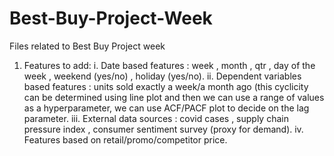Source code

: # Best-Buy-Project-Week
Files related to Best Buy Project week


1. Features to add:
   i. Date based features : week , month , qtr , day of the week , weekend (yes/no) , holiday (yes/no). 
   ii. Dependent variables based features : units sold exactly a week/a month ago (this cyclicity can be determined using line plot and then we can use a range of values as a hyperparameter, we can use ACF/PACF plot to decide on the lag parameter.
   iii. External data sources : covid cases , supply chain pressure index , consumer sentiment survey (proxy for demand).
   iv. Features based on retail/promo/competitor price.
   
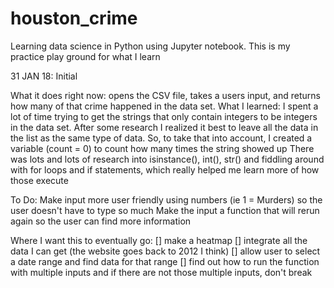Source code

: # houston_crime
Learning data science in Python using Jupyter notebook. This is my practice play ground for what I learn

31 JAN 18:
Initial

What it does right now:
opens the CSV file, takes a users input, and returns how many of that crime happened in the data set.
What I learned:
I spent a lot of time trying to get the strings that only contain integers to be integers in the data set.
  After some research I realized it best to leave all the data in the list as the same type of data.
  So, to take that into account, I created a variable (count = 0) to count how many times the string showed up
There was lots and lots of research into isinstance(), int(), str() and fiddling around with for loops and if statements,
  which really helped me learn more of how those execute

To Do:
Make input more user friendly using numbers (ie 1 = Murders) so the user doesn't have to type so much
Make the input a function that will rerun again so the user can find more information

Where I want this to eventually go:
[] make a heatmap
[] integrate all the data I can get (the website goes back to 2012 I think)
[] allow user to select a date range and find data for that range
[] find out how to run the function with multiple inputs and if there are not those multiple inputs, don't break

^^^^

Word for word and without pictures, please write out only the lines from the start of the entries through the line containing "Make input more", both included.

Answer for this exercise -
Source code

: # Best-Buy-Project-Week
Files related to Best Buy Project week


1. Features to add:
   i. Date based features : week , month , qtr , day of the week , weekend (yes/no) , holiday (yes/no). 
   ii. Dependent variables based features : units sold exactly a week/a month ago (this cyclicity can be determined using line plot and then we can use a range of values as a hyperparameter, we can use ACF/PACF plot to decide on the lag parameter.
   iii. External data sources : covid cases , supply chain pressure index , consumer sentiment survey (proxy for demand).
   iv. Features based on retail/promo/competitor price.
   
Source code

: # houston_crime
Learning data science in Python using Jupyter notebook. This is my practice play ground for what I learn

31 JAN 18:
Initial

What it does right now:
opens the CSV file, takes a users input, and returns how many of that crime happened in the data set.
What I learned:
I spent a lot of time trying to get the strings that only contain integers to be integers in the data set.
  After some research I realized it best to leave all the data in the list as the same type of data.
  So, to take that into account, I created a variable (count = 0) to count how many times the string showed up
There was lots and lots of research into isinstance(), int(), str() and fiddling around with for loops and if statements,
  which really helped me learn more of how those execute

To Do:
Make input more user friendly using numbers (ie 1 = Murders) so the user doesn't have to type so much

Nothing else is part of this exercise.